# Data records
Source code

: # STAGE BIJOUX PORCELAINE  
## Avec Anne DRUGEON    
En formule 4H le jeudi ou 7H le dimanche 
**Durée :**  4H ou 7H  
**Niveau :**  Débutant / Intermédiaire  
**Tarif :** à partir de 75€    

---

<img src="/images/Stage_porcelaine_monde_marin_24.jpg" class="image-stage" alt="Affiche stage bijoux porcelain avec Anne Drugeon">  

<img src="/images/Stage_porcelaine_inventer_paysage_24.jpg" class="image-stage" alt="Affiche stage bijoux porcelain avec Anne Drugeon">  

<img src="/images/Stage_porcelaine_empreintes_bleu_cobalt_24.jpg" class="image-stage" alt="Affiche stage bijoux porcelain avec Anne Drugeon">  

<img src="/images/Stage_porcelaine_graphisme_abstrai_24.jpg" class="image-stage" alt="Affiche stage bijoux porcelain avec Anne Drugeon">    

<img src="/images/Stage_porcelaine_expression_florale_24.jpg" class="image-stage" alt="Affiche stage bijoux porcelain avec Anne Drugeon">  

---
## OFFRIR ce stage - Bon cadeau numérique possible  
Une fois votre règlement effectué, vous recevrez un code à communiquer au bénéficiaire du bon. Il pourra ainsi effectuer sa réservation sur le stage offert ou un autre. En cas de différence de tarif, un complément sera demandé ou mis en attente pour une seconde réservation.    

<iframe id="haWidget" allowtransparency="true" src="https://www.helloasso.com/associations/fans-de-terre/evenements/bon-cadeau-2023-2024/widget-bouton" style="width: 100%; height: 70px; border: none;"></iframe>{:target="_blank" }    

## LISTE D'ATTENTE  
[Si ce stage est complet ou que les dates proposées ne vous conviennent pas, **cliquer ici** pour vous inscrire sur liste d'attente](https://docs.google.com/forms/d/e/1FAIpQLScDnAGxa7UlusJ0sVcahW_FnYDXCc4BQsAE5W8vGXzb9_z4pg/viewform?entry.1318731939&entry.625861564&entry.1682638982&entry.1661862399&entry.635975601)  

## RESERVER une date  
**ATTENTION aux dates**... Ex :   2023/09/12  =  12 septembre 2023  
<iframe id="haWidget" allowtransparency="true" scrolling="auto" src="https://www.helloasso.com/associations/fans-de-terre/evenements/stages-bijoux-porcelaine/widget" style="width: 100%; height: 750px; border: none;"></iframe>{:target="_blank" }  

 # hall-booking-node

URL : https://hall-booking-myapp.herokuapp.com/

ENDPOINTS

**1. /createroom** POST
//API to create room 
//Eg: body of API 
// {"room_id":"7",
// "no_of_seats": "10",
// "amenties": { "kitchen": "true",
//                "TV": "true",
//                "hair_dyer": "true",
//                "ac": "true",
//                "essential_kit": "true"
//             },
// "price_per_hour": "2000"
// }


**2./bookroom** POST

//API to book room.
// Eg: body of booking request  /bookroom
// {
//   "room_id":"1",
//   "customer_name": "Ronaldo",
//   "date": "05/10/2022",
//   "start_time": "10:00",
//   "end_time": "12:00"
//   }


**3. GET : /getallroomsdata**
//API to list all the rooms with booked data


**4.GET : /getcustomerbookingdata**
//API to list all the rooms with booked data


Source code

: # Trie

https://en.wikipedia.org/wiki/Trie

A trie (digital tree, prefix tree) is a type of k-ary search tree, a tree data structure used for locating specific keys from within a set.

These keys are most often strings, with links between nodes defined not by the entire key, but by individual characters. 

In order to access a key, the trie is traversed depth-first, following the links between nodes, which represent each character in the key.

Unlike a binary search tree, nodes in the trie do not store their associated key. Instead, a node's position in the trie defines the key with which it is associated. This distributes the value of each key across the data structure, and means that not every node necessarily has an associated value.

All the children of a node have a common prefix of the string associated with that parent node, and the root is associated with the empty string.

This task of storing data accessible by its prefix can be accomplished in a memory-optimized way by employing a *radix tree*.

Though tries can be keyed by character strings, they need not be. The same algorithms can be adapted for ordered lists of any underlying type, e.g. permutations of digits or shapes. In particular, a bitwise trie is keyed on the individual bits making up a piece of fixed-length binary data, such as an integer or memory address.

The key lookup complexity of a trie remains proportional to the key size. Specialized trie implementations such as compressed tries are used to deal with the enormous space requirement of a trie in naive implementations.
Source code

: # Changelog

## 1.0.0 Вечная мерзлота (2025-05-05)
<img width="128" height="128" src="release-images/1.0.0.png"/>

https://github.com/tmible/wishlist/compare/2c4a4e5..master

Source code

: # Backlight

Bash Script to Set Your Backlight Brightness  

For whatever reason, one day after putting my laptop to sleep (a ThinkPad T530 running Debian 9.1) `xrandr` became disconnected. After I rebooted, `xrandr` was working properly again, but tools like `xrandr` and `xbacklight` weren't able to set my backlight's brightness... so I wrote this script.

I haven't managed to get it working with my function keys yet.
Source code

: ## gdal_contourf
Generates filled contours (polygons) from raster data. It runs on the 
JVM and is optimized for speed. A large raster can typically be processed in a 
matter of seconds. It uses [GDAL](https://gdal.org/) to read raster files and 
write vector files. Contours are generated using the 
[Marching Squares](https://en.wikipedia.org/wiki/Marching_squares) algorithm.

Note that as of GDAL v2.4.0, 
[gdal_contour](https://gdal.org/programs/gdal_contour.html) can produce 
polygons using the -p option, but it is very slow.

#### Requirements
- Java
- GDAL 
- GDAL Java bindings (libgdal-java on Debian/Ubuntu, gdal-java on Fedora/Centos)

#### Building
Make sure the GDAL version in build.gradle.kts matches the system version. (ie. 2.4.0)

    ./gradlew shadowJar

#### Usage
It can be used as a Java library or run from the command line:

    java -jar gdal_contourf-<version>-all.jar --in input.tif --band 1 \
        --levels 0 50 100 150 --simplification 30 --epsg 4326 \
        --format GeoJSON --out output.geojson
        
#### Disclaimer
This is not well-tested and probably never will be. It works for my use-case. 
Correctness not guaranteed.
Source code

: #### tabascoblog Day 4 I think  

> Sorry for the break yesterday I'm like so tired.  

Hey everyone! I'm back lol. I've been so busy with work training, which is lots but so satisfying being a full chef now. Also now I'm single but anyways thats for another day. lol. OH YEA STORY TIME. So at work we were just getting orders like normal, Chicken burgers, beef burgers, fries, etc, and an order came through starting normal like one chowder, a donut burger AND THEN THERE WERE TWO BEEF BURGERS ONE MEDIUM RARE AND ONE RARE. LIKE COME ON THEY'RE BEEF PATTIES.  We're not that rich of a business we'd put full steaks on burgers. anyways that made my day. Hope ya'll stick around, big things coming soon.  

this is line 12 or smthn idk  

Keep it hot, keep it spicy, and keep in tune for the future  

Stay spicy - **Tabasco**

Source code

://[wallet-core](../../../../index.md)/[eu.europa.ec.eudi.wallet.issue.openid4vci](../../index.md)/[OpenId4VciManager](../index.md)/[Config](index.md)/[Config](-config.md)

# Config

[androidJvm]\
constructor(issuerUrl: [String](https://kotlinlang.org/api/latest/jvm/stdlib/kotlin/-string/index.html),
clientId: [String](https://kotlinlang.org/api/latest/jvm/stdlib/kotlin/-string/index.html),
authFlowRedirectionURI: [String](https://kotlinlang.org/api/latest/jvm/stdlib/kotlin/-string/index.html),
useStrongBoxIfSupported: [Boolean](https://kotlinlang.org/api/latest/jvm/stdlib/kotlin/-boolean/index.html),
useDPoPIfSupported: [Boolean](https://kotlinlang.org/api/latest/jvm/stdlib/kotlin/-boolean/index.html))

# Activity
All lines from the start of the entries through the line where "Une fois votre" sits should be duplicated exactly, with nothing else in the output.

# Expected answer
Source code

: # STAGE BIJOUX PORCELAINE  
## Avec Anne DRUGEON    
En formule 4H le jeudi ou 7H le dimanche 
**Durée :**  4H ou 7H  
**Niveau :**  Débutant / Intermédiaire  
**Tarif :** à partir de 75€    

---

<img src="/images/Stage_porcelaine_monde_marin_24.jpg" class="image-stage" alt="Affiche stage bijoux porcelain avec Anne Drugeon">  

<img src="/images/Stage_porcelaine_inventer_paysage_24.jpg" class="image-stage" alt="Affiche stage bijoux porcelain avec Anne Drugeon">  

<img src="/images/Stage_porcelaine_empreintes_bleu_cobalt_24.jpg" class="image-stage" alt="Affiche stage bijoux porcelain avec Anne Drugeon">  

<img src="/images/Stage_porcelaine_graphisme_abstrai_24.jpg" class="image-stage" alt="Affiche stage bijoux porcelain avec Anne Drugeon">    

<img src="/images/Stage_porcelaine_expression_florale_24.jpg" class="image-stage" alt="Affiche stage bijoux porcelain avec Anne Drugeon">  

---
## OFFRIR ce stage - Bon cadeau numérique possible  
Une fois votre règlement effectué, vous recevrez un code à communiquer au bénéficiaire du bon. Il pourra ainsi effectuer sa réservation sur le stage offert ou un autre. En cas de différence de tarif, un complément sera demandé ou mis en attente pour une seconde réservation.    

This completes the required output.